Letter to James Winchester from Andrew Jackson

Head Quarters 7h. M. District New Orleans,
Decr: 16h. 1814

Dear General,

            I have the pleasure to acknowledge the rect. of your several letters of date the 8h. & 9h. Instant late last night, and have detained the bearer to day, to receive information form our Gun Boats, Said to be captured by the British On the 14h. instant, after a conflict of one hour and a half. It is reported by those who were in view, that they were attacked by thirty six Barges, that the conflict was dreadful, and that one half of the barges were sunk, before the Gun-Boats struck their Colours; but from contradictions in the relation I have a hope that some of them are still safe. If it should be true that they are all taken the communication from this to Mobile is entirely Closed, and you must immediately turn your attention for the supply of your army to the provision I have made by a requisition on Pope and Brahan of which I advised you in my last, and which will prevent your army from want--The transportation from Fort Jackson will be easy, and should the supply ordered not be sufficient, you will without delay make a requisition on Pope & Brahan, agents of Wood and Taylor for such number of rations as you may judge, will be sufficient for the supply of your Army--in short Sir, through that channel alone, can your Section of the country be supplied, or your troops fed, for the ballance of the War.
         I inclose you a letter from Capt. Brahan that will advise you of the exertions they are makeing to fill the requisition.

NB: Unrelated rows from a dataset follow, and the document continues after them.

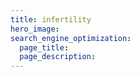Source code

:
 ```yaml
---
title: infertility
hero_image:
search_engine_optimization:
  page_title:
  page_description:
---
```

The lakes in complete possession of the enemy will give me a large coast to watch & defend, and the difficulty of finding out their point of attack perplexing: but I trust with the smiles of heaven to be able to meet and defeat him at every point he may put his foot on land--in a few days I shall have the defence of the Mississippi complete. And I trust if Admiral Cochrane enters it he never will get out of it, unless as a prissoner--They may attempt to attack you at Mobile with the Gun Boats and Barges. Passing through pass Heron, and up the Bay, keep a good look out, and suffer them not to surprise you. They may endeavor to Cut of the Supplies from Mobile to Fort Bowyer; have a good supply of provision thrown into the Fort. I have carefully perused the Governor of Pensacola's letter, and have determined, to permit a small supply of provision to be sent for Pensacola.
       I will send it round to sea. I can not say whether the British will capture it, if they do; it must bring down on them the vengeance of the Spanish Government--and the small quantity cannot benefit them much. I fear you cannot under existing circumstances spare any from the wants of your Army, for the inhabitants of Pensacola; And if the British interrupt the supply I shall permit to be sent, They will I fear suffer. I have great need of regular troops here, and have called out the militia of Louissianna in mass. The Tennessee & Ky Troops have not yet reached me. I hope they will in a few days. I have ordered Genl. Coffee down by forced marches, & hope he will join me tomorrow.
        Forward on a report of the Strength of your army. Advise me where the East Tennessee and Georgia troops Are; The result of Majr. Blues expedition--And Guard well the communication between fort Jackson and your Army--Or your supplies may be cut off, which is your support and existance. Wishing you success & laurels I am very respectfully yr. Mo. Obt. Servt.